All the coziness of each, yet no crusts nor dumplings to make. This remix is a total upgrade!
Couple of Recipe Notes
- Prep ahead: This recipe can be prepped ahead of time then cooked in under 30 minutes. Take 20 minutes on Sunday to chop the vegetables, cook/shred the chicken, and you’ll be off to the races on any busy weeknight.
- Gluten free gnocchi: I’m sharing the brand of GF gnocchi I love below, but if you’re using a different brand, or non GF gnocchi, pay attention to the size of the box which can differ by brand/type. You’ll need a 12oz box for this recipe.
- Dairy free: This recipe can be easily made dairy free by using non dairy butter to saute the vegetables, and a milk alternative to create the creamy pot pie filling. I like Earth Balance Soy Free Vegan Butter and unsweetened almond milk, respectively.
Grab your goggles and let’s dive into this pot of complete and total lusciousness!
How to Make This Recipe
Start by sauting carrots, celery, mushrooms, and shallots or onion in a little butter or vegan butter in a Dutch Oven over medium-high heat. Season with homemade seasoned salt and pepper then cook until the vegetables are tender, 8-10 minutes.
Add minced garlic, poultry seasoning, plus a pinch of dried thyme then saute until the garlic is very fragrant, another minute or two.
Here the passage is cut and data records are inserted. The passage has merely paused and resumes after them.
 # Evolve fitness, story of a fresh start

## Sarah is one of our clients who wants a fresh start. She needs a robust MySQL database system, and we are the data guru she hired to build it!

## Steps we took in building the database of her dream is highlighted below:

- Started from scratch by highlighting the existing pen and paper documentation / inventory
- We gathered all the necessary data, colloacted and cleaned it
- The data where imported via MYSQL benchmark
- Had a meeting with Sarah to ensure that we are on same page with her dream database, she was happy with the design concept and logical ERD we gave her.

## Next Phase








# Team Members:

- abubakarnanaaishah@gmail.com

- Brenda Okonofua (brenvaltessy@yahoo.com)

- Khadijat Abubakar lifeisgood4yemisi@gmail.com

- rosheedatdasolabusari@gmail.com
Sprinkle 3 Tablespoons gluten free flour over the vegetables then stir to combine and cook for 1 minute. The flour will look a little “gravely” – that’s ok!
I use Bob’s Red Mill 1-to-1 gluten free baking flour, though any “measure for measure” type gluten free flour should work. If you don’t need to eat gluten free, you can use regular flour.
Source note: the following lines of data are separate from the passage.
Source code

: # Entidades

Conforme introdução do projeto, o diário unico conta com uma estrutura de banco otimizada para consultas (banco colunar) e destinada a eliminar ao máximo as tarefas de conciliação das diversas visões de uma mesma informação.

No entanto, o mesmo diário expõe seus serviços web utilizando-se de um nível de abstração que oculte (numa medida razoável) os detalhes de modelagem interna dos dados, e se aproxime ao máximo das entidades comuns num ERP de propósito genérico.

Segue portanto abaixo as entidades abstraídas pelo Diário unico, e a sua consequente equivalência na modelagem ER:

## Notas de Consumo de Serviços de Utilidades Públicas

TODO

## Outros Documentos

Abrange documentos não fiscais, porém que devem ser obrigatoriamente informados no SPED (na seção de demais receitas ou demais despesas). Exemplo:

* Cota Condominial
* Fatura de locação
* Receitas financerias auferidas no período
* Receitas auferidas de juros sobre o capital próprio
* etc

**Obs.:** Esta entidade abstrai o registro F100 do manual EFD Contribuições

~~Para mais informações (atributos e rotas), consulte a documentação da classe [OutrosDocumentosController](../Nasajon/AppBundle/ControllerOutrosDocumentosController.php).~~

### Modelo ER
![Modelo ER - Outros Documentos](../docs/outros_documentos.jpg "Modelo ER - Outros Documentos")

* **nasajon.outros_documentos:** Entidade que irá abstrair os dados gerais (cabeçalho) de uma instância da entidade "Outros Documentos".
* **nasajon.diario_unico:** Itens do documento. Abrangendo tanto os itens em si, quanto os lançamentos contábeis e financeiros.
Next, slowly pour in chicken stock while stirring to avoid lumps, plus milk and then stir until smooth. You can use any kind of milk you like – I use unsweetened almond milk. Once bubbling, add a 12oz package gluten free gnocchi then simmer, stirring frequently, until the gnocchi are tender and plump, 5-6 minutes.
I have tried several brands of gluten free gnocchi, and always come back to Delallo brand – it’s great!
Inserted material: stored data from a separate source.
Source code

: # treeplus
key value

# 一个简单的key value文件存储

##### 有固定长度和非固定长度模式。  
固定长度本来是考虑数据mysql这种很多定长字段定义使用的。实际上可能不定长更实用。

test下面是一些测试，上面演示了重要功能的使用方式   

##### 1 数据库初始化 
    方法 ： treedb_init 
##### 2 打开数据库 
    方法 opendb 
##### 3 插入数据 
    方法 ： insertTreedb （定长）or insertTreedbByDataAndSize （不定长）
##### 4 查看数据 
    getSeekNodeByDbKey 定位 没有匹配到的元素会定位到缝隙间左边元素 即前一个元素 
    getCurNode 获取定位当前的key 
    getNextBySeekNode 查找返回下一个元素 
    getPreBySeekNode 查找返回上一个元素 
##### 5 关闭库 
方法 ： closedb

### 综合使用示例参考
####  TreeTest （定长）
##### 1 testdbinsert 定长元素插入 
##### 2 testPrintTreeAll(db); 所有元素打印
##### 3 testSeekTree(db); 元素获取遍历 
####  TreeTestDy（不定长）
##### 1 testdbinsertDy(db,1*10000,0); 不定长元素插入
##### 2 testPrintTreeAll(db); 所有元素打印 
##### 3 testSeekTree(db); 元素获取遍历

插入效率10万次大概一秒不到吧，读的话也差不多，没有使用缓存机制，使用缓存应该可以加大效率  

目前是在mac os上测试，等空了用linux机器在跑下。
NOTE: Different brands – especially non gluten free brands – sell different weighted packages of gnocchi, so be sure to purchase a 12oz box, or be prepared to add more broth/milk if using a larger package.
Last step is to stir in cooked shredded chicken and frozen peas then taste and add more seasoned salt and/or pepper if you need it.
Luscious and cozy like traditional Chicken Pot Pie, yet simpler and requires less than 30 minutes of cooking time. Such a great way to savor a moment of comfort and contentment during a busy week. Enjoy!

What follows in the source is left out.